(Information shown)
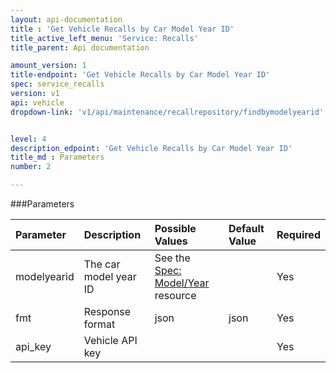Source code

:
 ```yaml
---
layout: api-documentation
title : 'Get Vehicle Recalls by Car Model Year ID'
title_active_left_menu: 'Service: Recalls'
title_parent: Api documentation

amount_version: 1
title-endpoint: 'Get Vehicle Recalls by Car Model Year ID'
spec: service_recalls
version: v1
api: vehicle
dropdown-link: 'v1/api/maintenance/recallrepository/findbymodelyearid'


level: 4
description_edpoint: 'Get Vehicle Recalls by Car Model Year ID'
title_md : Parameters
number: 2

---
```


###Parameters

| Parameter  | Description                           | Possible Values   | Default Value | Required |
|:-----------|:--------------------------------------|:----------------- |:------------- |:-------- |
| modelyearid | The car model year ID | See the [Spec: Model/Year](/api-documentation/vehicle/spec_model_year/v2/) resource | | Yes |
| fmt        | Response format                       | json              | json          | Yes      |
| api_key    | Vehicle API key                       |                   |               | Yes      |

(What is required) The required output is the exact run of lines from the start of the records through the line containing "###Parameters", both ends included, with no pictures.

(Exercise solution)
Source code

:
 ```yaml
---
layout: api-documentation
title : 'Get Vehicle Recalls by Car Model Year ID'
title_active_left_menu: 'Service: Recalls'
title_parent: Api documentation

amount_version: 1
title-endpoint: 'Get Vehicle Recalls by Car Model Year ID'
spec: service_recalls
version: v1
api: vehicle
dropdown-link: 'v1/api/maintenance/recallrepository/findbymodelyearid'


level: 4
description_edpoint: 'Get Vehicle Recalls by Car Model Year ID'
title_md : Parameters
number: 2

---
```


###Parameters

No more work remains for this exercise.